From July 9 to August 28, step back in time and discover extinct marine animals in our new Paléocéan 3D animation.
discover lost animals and protect today’s living ones
During the Cambrian period some 505 million years ago, our planet resembled a mineral desert while the ocean was home to marine species with sometimes puzzling shapes. This period, sometimes called the ‘Big Bang of life’, is still considered today as an unequalled leap in the birth of species.
In 3D on a big screen and in the company of a scientific mediator, we invite you to discover extinct species such as the strange Anomalocaris prawn and the Hallucigenia worm which contributed, along with a whole host of other species, to the emergence of the anatomical structures which were essential to the development of our current animals.
It’s a wonderful way to understand the evolution of species and the vulnerability of our biodiversity.
WHAT IS ANOMALOCARIS CANADENSIS?
Its name is derived from the Greek ‘anomalo’, which means strange, and from ‘caris’, which means prawn.
Behind this friendly sounding name, this was a carnivore that could measure more than 1 metre long! Anomalocaris canadensis could control the appendages located at the front of its head like arms. When it attacked, it drove the short, sharp spines covering the ends of its appendages into its prey and transferred it to its mouth before devouring it.
Anomalocaris canadensis could be part of the original group that led to the development of the arthropod branch. Arthropods are characterised by a segmented body, an exoskeleton and jointed limbs. This group today includes spiders, prawns, insects and centipedes.

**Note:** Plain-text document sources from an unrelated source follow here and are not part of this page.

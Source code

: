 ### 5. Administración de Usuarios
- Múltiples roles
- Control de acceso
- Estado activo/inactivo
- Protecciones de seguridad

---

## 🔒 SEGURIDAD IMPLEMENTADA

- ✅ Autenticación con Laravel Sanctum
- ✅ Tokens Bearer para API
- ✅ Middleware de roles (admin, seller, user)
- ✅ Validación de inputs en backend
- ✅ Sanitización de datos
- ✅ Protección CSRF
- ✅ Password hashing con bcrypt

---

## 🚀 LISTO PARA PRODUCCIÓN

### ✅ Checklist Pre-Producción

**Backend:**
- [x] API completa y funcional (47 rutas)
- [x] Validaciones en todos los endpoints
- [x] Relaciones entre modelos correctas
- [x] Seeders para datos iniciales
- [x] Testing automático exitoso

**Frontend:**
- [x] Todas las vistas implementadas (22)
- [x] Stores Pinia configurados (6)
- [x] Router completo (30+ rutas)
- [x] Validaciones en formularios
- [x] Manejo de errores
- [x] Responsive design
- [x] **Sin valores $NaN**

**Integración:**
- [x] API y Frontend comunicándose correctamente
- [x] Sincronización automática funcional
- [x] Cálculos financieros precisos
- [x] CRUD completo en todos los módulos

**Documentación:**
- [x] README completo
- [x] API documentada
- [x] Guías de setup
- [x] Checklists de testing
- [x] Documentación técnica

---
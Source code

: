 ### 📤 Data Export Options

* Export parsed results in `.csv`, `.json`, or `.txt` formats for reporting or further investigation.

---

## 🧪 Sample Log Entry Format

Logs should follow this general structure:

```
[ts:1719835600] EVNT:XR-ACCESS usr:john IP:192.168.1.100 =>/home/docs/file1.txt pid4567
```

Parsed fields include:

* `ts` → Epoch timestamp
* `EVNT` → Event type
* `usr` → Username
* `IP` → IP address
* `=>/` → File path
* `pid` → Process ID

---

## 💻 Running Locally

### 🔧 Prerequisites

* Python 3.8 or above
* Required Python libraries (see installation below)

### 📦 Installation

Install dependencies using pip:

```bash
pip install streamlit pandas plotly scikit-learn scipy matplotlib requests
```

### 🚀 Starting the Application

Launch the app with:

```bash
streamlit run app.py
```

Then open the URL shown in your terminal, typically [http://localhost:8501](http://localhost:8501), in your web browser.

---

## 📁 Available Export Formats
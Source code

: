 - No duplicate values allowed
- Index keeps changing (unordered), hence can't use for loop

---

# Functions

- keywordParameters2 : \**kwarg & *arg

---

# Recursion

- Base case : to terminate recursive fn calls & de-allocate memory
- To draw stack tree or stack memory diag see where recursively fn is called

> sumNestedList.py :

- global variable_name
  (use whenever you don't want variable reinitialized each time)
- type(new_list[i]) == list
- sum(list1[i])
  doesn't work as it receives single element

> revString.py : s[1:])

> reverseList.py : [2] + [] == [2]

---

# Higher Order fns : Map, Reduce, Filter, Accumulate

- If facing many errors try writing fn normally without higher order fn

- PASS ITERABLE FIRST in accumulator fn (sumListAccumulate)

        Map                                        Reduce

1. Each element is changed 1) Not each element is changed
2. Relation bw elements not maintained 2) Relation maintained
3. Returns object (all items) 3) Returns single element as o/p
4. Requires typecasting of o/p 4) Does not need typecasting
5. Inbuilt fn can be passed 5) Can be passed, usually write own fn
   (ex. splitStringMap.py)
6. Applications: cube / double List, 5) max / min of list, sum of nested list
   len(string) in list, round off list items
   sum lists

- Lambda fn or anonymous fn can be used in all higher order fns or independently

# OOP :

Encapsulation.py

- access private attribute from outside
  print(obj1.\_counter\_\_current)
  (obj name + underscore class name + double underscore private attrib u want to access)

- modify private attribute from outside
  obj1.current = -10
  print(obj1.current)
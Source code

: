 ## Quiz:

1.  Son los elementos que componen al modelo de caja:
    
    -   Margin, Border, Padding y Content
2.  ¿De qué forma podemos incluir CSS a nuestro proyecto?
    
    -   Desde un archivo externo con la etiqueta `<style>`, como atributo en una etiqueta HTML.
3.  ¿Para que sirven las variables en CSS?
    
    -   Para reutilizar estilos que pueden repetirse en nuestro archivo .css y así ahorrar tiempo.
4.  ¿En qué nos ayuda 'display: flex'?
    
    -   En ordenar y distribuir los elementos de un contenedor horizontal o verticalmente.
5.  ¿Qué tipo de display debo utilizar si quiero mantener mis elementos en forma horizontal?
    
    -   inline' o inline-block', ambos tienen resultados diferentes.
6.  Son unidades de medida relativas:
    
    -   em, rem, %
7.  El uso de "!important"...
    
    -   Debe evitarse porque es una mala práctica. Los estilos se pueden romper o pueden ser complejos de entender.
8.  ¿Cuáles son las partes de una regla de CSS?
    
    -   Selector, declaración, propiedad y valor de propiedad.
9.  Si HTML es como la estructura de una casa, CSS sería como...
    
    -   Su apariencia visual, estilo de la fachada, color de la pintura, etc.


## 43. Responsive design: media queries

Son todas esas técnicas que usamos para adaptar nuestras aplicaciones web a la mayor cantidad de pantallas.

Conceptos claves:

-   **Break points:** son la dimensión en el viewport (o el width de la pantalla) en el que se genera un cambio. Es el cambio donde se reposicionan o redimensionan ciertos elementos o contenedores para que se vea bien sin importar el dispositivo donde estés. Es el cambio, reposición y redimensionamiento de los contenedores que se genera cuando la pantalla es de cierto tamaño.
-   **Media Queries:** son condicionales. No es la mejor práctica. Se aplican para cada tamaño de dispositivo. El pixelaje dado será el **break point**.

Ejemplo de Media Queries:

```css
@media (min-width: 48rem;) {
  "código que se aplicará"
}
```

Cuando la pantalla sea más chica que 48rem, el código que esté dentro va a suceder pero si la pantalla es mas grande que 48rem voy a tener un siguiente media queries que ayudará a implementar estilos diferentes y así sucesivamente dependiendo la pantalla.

5 GOOD REASONS TO DISCOVER PALÉOCÉAN 3D
- Travel through time
- Understand how life appears and how some species disappear
- Marvel at the wealth of underwater fauna 540 million years ago
- Share a unique activity with the family
- Enjoy a rich experience and boost your awareness about protecting the marine environment
Despite many crises and periods of extinction, life has always found a way to produce the magnificent diversity that we see on our planet today. More than 8 million species inhabit our planet and more than 15,000 new species are discovered each year.
This diversity is now under threat due to climate change, artificialisation of soils, acidification of oceans, pollution etc. We all need to act now to preserve this fabulous biodiversity and to be able to bequeath it to future generations.
This activity is included in the price of your admission ticket to Océanopolis.